Copy nothing but the lines below running from the line containing "Yeah, as mentioned in" through the line containing "## 6 [Thanatopsis", both end lines included.

---------- DATA FOR THIS TASK

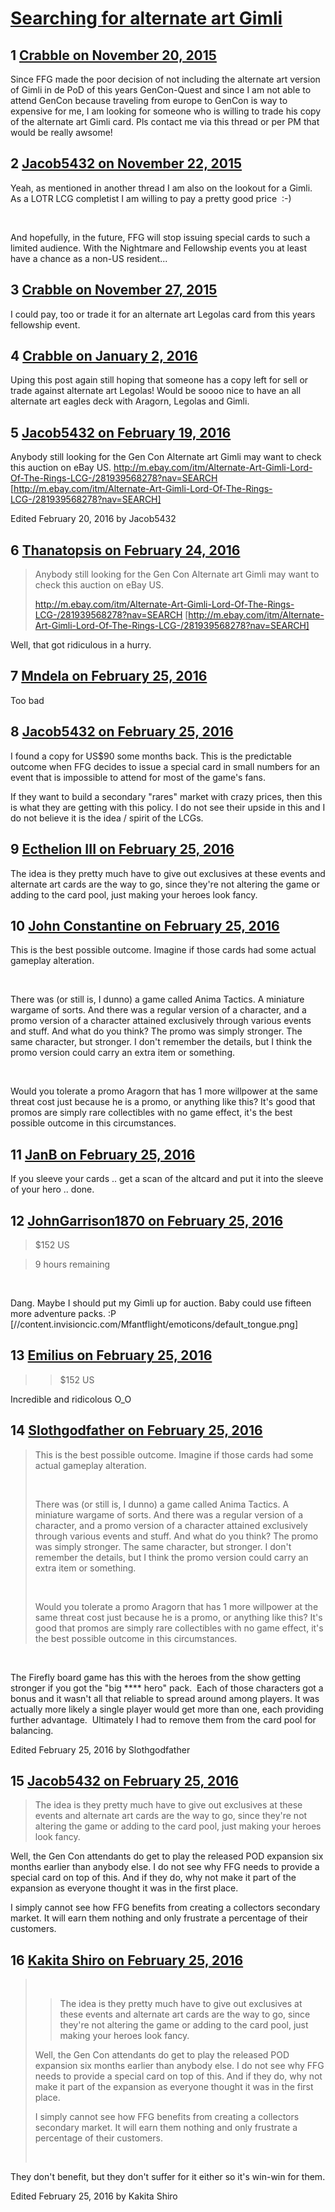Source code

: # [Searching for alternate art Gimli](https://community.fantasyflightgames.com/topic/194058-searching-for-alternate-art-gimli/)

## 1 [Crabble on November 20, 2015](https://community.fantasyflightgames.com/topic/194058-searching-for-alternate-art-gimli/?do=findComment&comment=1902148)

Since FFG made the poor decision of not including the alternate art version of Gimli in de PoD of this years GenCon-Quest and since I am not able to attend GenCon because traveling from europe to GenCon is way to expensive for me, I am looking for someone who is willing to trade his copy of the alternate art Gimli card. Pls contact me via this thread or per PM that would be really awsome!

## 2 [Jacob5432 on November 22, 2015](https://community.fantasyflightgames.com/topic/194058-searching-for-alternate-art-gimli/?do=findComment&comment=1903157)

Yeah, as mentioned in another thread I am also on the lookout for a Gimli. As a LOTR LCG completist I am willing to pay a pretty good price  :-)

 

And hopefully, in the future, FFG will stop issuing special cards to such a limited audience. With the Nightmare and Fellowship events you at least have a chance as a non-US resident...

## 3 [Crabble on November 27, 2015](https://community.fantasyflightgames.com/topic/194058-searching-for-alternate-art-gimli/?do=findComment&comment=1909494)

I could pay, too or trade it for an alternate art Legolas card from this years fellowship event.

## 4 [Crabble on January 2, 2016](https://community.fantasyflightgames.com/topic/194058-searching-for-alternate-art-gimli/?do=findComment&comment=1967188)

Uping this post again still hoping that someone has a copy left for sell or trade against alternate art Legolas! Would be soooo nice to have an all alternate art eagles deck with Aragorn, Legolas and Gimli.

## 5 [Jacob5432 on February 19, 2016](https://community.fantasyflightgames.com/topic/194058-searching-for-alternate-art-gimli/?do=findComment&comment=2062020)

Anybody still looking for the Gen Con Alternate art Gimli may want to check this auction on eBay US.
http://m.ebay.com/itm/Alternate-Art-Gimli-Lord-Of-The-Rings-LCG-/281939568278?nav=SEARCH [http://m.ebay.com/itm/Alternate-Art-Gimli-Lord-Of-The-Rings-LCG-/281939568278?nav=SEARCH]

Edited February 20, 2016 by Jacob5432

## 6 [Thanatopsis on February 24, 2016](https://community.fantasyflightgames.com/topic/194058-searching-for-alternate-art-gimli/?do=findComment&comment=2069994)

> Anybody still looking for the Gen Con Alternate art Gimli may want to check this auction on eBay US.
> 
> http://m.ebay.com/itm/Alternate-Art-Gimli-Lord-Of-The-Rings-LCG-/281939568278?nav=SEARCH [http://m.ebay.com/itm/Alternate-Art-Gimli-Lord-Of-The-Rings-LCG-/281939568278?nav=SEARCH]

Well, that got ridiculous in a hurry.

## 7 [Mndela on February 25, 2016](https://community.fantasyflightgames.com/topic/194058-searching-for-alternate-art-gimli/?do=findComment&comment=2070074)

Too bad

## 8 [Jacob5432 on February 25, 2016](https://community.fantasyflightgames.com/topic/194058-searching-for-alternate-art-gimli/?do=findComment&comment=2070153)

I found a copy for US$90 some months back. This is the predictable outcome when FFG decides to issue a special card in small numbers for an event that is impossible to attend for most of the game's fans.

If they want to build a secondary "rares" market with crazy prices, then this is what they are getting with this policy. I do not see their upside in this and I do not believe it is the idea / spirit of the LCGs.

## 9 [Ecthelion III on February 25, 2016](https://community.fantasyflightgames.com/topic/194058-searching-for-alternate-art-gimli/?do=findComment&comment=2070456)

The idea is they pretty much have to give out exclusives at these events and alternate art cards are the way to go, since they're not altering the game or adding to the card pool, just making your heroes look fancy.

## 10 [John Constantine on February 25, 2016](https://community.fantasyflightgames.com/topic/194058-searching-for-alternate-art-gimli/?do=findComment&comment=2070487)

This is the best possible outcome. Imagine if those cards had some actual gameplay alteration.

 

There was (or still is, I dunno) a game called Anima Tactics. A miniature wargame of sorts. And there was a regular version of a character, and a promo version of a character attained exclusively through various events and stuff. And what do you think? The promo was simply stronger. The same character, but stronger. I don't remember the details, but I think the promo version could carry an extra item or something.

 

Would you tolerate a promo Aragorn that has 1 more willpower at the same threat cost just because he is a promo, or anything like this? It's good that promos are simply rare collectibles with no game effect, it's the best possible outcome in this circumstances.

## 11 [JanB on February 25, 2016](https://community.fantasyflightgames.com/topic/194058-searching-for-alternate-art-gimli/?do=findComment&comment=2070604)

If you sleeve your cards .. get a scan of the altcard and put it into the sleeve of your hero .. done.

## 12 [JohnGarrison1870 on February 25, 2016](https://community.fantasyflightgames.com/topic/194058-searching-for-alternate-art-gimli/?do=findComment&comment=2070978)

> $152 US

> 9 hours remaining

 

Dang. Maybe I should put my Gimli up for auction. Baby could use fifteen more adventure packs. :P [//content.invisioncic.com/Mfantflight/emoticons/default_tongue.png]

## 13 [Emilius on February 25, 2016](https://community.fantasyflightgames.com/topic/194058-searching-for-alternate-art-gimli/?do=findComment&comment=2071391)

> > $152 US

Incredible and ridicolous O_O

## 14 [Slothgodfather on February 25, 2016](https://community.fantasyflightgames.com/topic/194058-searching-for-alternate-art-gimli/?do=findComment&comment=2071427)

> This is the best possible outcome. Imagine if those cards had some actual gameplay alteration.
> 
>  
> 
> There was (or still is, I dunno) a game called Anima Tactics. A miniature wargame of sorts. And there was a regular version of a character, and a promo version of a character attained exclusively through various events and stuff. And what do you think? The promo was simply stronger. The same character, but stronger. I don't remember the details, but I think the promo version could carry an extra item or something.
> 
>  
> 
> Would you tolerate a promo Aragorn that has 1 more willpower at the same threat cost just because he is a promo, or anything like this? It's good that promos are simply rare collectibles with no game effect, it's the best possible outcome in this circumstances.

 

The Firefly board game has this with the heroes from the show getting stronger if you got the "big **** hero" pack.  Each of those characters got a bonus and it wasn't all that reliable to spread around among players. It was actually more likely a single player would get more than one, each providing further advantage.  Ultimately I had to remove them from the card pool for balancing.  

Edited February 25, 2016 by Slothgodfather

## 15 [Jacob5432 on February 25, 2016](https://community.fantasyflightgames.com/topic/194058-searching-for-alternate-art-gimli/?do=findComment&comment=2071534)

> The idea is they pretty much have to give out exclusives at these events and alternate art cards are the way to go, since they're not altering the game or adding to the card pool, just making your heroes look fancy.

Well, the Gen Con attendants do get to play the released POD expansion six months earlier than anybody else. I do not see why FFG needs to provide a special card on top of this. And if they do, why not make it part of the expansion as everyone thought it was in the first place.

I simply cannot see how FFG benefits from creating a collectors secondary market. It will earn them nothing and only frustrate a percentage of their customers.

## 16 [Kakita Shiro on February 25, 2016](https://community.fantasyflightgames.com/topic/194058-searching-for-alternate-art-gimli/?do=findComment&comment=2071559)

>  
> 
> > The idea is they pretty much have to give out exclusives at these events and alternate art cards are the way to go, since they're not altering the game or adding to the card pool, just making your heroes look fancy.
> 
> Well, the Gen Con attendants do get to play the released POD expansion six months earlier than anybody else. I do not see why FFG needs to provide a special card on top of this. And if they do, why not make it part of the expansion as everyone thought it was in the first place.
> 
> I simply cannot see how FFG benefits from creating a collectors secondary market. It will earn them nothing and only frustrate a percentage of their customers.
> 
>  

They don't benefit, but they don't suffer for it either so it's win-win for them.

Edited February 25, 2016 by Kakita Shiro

--------------------

> **EXERCISE RESULT**:
Yeah, as mentioned in another thread I am also on the lookout for a Gimli. As a LOTR LCG completist I am willing to pay a pretty good price  :-)

 

And hopefully, in the future, FFG will stop issuing special cards to such a limited audience. With the Nightmare and Fellowship events you at least have a chance as a non-US resident...

## 3 [Crabble on November 27, 2015](https://community.fantasyflightgames.com/topic/194058-searching-for-alternate-art-gimli/?do=findComment&comment=1909494)

I could pay, too or trade it for an alternate art Legolas card from this years fellowship event.

## 4 [Crabble on January 2, 2016](https://community.fantasyflightgames.com/topic/194058-searching-for-alternate-art-gimli/?do=findComment&comment=1967188)

Uping this post again still hoping that someone has a copy left for sell or trade against alternate art Legolas! Would be soooo nice to have an all alternate art eagles deck with Aragorn, Legolas and Gimli.

## 5 [Jacob5432 on February 19, 2016](https://community.fantasyflightgames.com/topic/194058-searching-for-alternate-art-gimli/?do=findComment&comment=2062020)

Anybody still looking for the Gen Con Alternate art Gimli may want to check this auction on eBay US.
http://m.ebay.com/itm/Alternate-Art-Gimli-Lord-Of-The-Rings-LCG-/281939568278?nav=SEARCH [http://m.ebay.com/itm/Alternate-Art-Gimli-Lord-Of-The-Rings-LCG-/281939568278?nav=SEARCH]

Edited February 20, 2016 by Jacob5432

## 6 [Thanatopsis on February 24, 2016](https://community.fantasyflightgames.com/topic/194058-searching-for-alternate-art-gimli/?do=findComment&comment=2069994)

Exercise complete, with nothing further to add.